Newhouse is a hamlet and major road interchange located in North Lanarkshire, Scotland, sited immediately east of the Eurocentral industrial park, two miles west of the village of Salsburgh,  east of Holytown and about  north east of Motherwell.

It consists of four small houses, a Premier Inn hotel and Beefeater restaurant an independently operated Esso petrol station under the name "Peggy White's Ltd"and a garden centre. It also has a large industrial park, which is the United Kingdom base for several multinational companies including Terex, Honeywell and the Newhouse research site and the Scottish distribution centre for The Co-operative Food.

It was formerly a terminus for a railway line from Airdrie, and had several coal mines.
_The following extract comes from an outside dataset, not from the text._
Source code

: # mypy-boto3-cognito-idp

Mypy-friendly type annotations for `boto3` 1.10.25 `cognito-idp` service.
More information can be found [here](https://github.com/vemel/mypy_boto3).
Since the end of coal mining in the area these have gone, along with most of the inhabitants.

It was also a historic crossing place for north–south and east–west traffic, being on the two former trunk route of the A8 between Glasgow and Edinburgh and also on the A73 from Cumbernauld and the north, to Carlisle and the south and west of England. The road junction on which the hamlet is situated remains very busy and is prone to traffic congestion at peak times, since it is where the current A8, M8, A73 (now detrunked and supplanted by the M74), A775 and B7066 all meet.

It is notorious for its bad weather, as it is one of the highest points on the M8. The height also enables it to command a view over most of the Clyde Valley and Campsie Fells.

Keir Hardie, the founder of the Labour Party and one of the first two Labour Party MPs elected to the UK Parliament was born in a cottage on the western edge of Newhouse. This cottage still exists on Legbrannock Avenue, now surrounded by the Newhouse Industrial Estate.

Hotel and restaurant
The Newhouse Hotel was originally built in the 1930s as a public house and motel in a single building. The original building was built in an art-deco style, and while it still exists it has been extended with a wrap-around canopy and peaked roof added, and the art-deco windows and other features removed.

The original motel also had a small petrol filling station, but this was removed in the 1960s.

Following the takeover of the pub by Whitbread Inns, the hotel accommodation was removed and replaced by a function suite and staff residences. It then spent a time renamed as The Griffin, before being added to the Brewers Fayre chain, under its original name, The Newhouse.

In 1991, a 40-bedroom Travel Inn hotel was added adjacent to the original building. This building, which is still on site as a Premier Inn, and has been extended to have an extra 20 rooms, was only the second Travel Inn to be opened in Scotland by Whitbread. In 2006 the restaurant became the first Brewers Fayre to be refurbished by Whitbread to the Table Table theme. The restaurant is currently a Beefeater.